מָשִׁיחַ · Χριστός mashiach · christos — anointed one
The Hebrew mashiach (מָשִׁיחַ) and the Greek christos (Χριστός) both mean 'anointed one.' Kings, priests, and occasionally prophets in the Hebrew Bible were anointed with oil at their inauguration. The word is not exclusively about Jesus in its original biblical usage; the New Testament's application of christos to Jesus draws on the older biblical category.
The two words
מָשִׁיחַ (mashiach) is the Hebrew word for “anointed one.” Χριστός (Christos) is the Greek word for the same thing. The Greek is a direct translation of the Hebrew — the Septuagint translators used christos to render mashiach throughout the Hebrew Bible.

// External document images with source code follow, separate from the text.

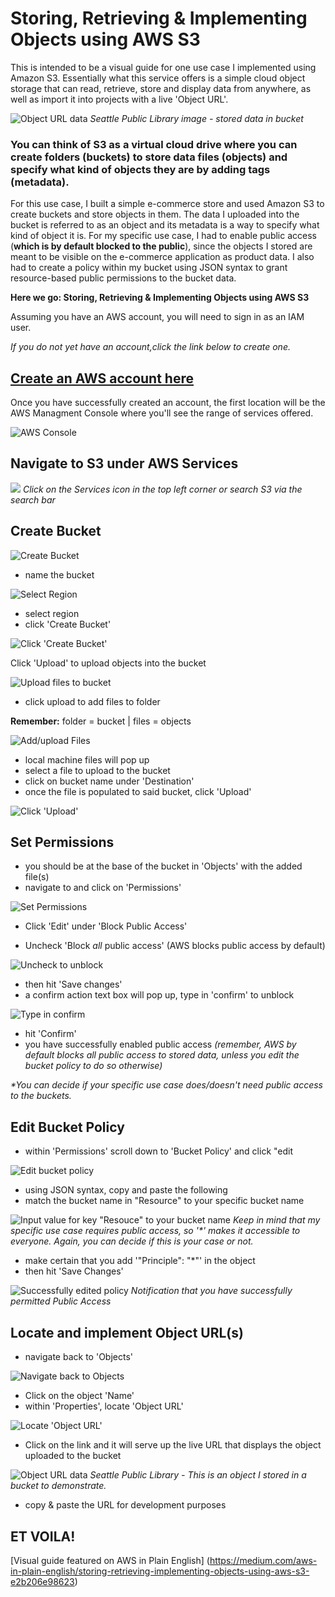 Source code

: # Storing, Retrieving & Implementing Objects using AWS S3

This is intended to be a visual guide for one use case I implemented using Amazon S3. Essentially what this service offers is a simple cloud object storage that can read, retrieve, store and display data from anywhere, as well as import it into projects with a live 'Object URL'.

![Object URL data](https://s3-visual-guide.s3.us-west-1.amazonaws.com/Access+live+object+URL+for+uploaded+file.png)
_Seattle Public Library image - stored data in bucket_

### You can think of S3 as a virtual cloud drive where you can create folders (buckets) to store data files (objects) and specify what kind of objects they are by adding tags (metadata).

For this use case, I built a simple e-commerce store and used Amazon S3 to create buckets and store objects in them. The data I uploaded into the bucket is referred to as an object and its metadata is a way to specify what kind of object it is. For my specific use case, I had to enable public access (**which is by default blocked to the public**), since the objects I stored are meant to be visible on the e-commerce application as product data. I also had to create a policy within my bucket using JSON syntax to grant resource-based public permissions to the bucket data.

**Here we go: Storing, Retrieving & Implementing Objects using AWS S3**

Assuming you have an AWS account, you will need to sign in as an IAM user. 

_If you do not yet have an account,click the link below to create one._

## [Create an AWS account here](https://aws.amazon.com/)

Once you have successfully created an account, the first location will be the AWS Managment Console where you'll see the range of services offered. 

![AWS Console](https://s3-visual-guide.s3.us-west-1.amazonaws.com/AWS-console.png)

## Navigate to S3 under AWS Services 

![](https://s3-visual-guide.s3.us-west-1.amazonaws.com/Storage+S3+service.png)
_Click on the Services icon in the top left corner or search S3 via the search bar_

## Create Bucket
![Create Bucket](https://s3-visual-guide.s3.us-west-1.amazonaws.com/Create+Bucket.png) 
- name the bucket

![Select Region](https://s3-visual-guide.s3.us-west-1.amazonaws.com/Create+Name%2C+Select+Region.png)
- select region
- click 'Create Bucket'

![Click 'Create Bucket'](https://s3-visual-guide.s3.us-west-1.amazonaws.com/Click+'Create+Bucket'.png)

Click 'Upload' to upload objects into the bucket

![Upload files to bucket](https://s3-visual-guide.s3.us-west-1.amazonaws.com/Upload+files+to+bucket.png)
- click upload to add files to folder
  
**Remember:** folder = bucket | files = objects

![Add/upload Files](https://s3-visual-guide.s3.us-west-1.amazonaws.com/Add+Files.png)
- local machine files will pop up
- select a file to upload to the bucket
-  click on bucket name under 'Destination'
- once the file is populated to said bucket, click 'Upload'

![Click 'Upload'](https://s3-visual-guide.s3.us-west-1.amazonaws.com/Once+uploaded%2C+click+'Upload'.png)

## Set Permissions
- you should be at the base of the bucket in 'Objects' with the added file(s)
- navigate to and click on 'Permissions'
  
 ![Set Permissions](https://s3-visual-guide.s3.us-west-1.amazonaws.com/click+'permissions'+to+unblock+access.png) 

- Click 'Edit' under 'Block Public Access'

- Uncheck 'Block _all_ public access' (AWS blocks public access by default)

![Uncheck to unblock](https://s3-visual-guide.s3.us-west-1.amazonaws.com/Uncheck+'Block+all+public+access'.png)

- then hit 'Save changes'
- a confirm action text box will pop up, type in 'confirm' to unblock

![Type in confirm](https://s3-visual-guide.s3.us-west-1.amazonaws.com/Confirm+the+unblock.png)

- hit 'Confirm'
- you have successfully enabled public access 
_(remember, AWS by default blocks all public access to stored data, unless you edit the bucket policy to do so otherwise)_

_*You can decide if your specific use case does/doesn't need public access to the buckets._

## Edit Bucket Policy

- within 'Permissions' scroll down to 'Bucket Policy' and click "edit

![Edit bucket policy](https://s3-visual-guide.s3.us-west-1.amazonaws.com/Edit+'Bucket+Policy'.png)

- using JSON syntax, copy and paste the following
- match the bucket name in "Resource" to your specific bucket name

![Input value for key "Resouce" to your bucket name](https://s3-visual-guide.s3.us-west-1.amazonaws.com/Match+this+JSON+with+your+bucket+name.png)
_Keep in mind that my specific use case requires public access, so '*' makes it accessible to everyone. Again, you can decide if this is your case or not._

- make certain that you add '"Principle": "*"' in the object
- then hit 'Save Changes'

![Successfully edited policy](https://s3-visual-guide.s3.us-west-1.amazonaws.com/Successfuly+edited+policy.png)
_Notification that you have successfully permitted Public Access_

## Locate and implement Object URL(s)
- navigate back to 'Objects'

![Navigate back to Objects](https://s3-visual-guide.s3.us-west-1.amazonaws.com/Navigate+back+to+'Objects'%2C+click+on+file.png)

- Click on the object 'Name'
- within 'Properties', locate 'Object URL'

![Locate 'Object URL'](https://s3-visual-guide.s3.us-west-1.amazonaws.com/Locate+'Object+URL'.png)

- Click on the link and it will serve up the live URL that displays the object uploaded to the bucket

![Object URL data](https://s3-visual-guide.s3.us-west-1.amazonaws.com/Access+live+object+URL+for+uploaded+file.png)
_Seattle Public Library - This is an object I stored in a bucket to demonstrate._

- copy & paste the URL for development purposes

## ET VOILA!

[Visual guide featured on AWS in Plain English] (https://medium.com/aws-in-plain-english/storing-retrieving-implementing-objects-using-aws-s3-e2b206e98623)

Both words derive from verbs of the same meaning:
- The Hebrew verb מָשַׁח (mashach) — “to anoint, to smear with oil”
- The Greek verb χρίω (chriō) — “to anoint, to rub with oil”
The basic image is concrete: pouring olive oil over someone’s head at the moment of their consecration to office. The word mashiach identifies someone as the recipient of that act — “the one who has been anointed.”

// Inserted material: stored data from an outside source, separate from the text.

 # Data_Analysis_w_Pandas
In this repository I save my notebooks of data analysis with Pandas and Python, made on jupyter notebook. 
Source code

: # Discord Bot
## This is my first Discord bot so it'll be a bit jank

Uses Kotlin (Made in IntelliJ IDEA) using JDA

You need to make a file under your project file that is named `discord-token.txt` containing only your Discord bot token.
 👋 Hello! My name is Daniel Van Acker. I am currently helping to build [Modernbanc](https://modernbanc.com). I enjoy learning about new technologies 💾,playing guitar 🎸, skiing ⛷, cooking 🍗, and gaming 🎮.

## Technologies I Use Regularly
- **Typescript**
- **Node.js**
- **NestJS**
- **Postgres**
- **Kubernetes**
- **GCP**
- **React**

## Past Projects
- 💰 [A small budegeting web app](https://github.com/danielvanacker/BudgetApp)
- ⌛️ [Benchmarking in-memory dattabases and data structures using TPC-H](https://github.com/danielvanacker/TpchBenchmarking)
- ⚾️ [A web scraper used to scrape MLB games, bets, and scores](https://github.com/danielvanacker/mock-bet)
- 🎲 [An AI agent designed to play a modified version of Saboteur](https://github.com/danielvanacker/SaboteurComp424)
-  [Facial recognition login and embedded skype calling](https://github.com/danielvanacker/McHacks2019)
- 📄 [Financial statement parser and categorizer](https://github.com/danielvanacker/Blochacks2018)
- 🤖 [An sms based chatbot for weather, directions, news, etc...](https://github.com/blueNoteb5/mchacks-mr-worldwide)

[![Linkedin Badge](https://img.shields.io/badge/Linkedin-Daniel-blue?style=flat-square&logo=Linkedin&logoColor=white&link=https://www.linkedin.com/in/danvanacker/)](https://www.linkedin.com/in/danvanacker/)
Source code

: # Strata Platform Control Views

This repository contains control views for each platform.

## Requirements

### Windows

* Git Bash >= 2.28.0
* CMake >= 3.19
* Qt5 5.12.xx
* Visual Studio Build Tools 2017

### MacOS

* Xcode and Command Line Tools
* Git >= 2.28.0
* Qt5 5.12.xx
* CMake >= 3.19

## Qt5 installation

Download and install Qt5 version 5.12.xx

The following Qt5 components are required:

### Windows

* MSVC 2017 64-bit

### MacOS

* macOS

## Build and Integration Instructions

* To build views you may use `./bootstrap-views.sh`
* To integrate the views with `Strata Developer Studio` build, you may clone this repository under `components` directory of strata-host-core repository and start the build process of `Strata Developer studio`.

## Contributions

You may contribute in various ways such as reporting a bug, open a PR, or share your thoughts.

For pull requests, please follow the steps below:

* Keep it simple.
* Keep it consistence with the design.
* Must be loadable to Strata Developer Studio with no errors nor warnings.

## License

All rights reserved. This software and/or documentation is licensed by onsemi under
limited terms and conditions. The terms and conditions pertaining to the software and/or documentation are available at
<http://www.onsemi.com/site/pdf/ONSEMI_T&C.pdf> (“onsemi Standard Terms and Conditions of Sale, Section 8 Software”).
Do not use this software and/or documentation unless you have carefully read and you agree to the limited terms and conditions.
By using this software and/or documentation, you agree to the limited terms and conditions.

Anointing in the Hebrew Bible
In the Hebrew Bible, anointing with oil is the public act by which someone is consecrated to a particular office. Three categories of person are anointed:
- Kings — Saul (1 Samuel 10:1), David (1 Samuel 16:13), Solomon (1 Kings 1:39), and successive Davidic kings.
- Priests — Aaron and his sons at their consecration (Exodus 29:7, Leviticus 8:12).
- Prophets — at least one explicit case (Elijah is told to anoint Elisha as prophet, 1 Kings 19:16), though anointing was less commonly the standard mode of prophetic commissioning.
The anointing oil is itself a specific recipe given in Exodus 30:22–33: a blend of olive oil with myrrh, cinnamon, fragrant cane, and cassia. The same chapter prohibits its use for any non-consecrated purpose.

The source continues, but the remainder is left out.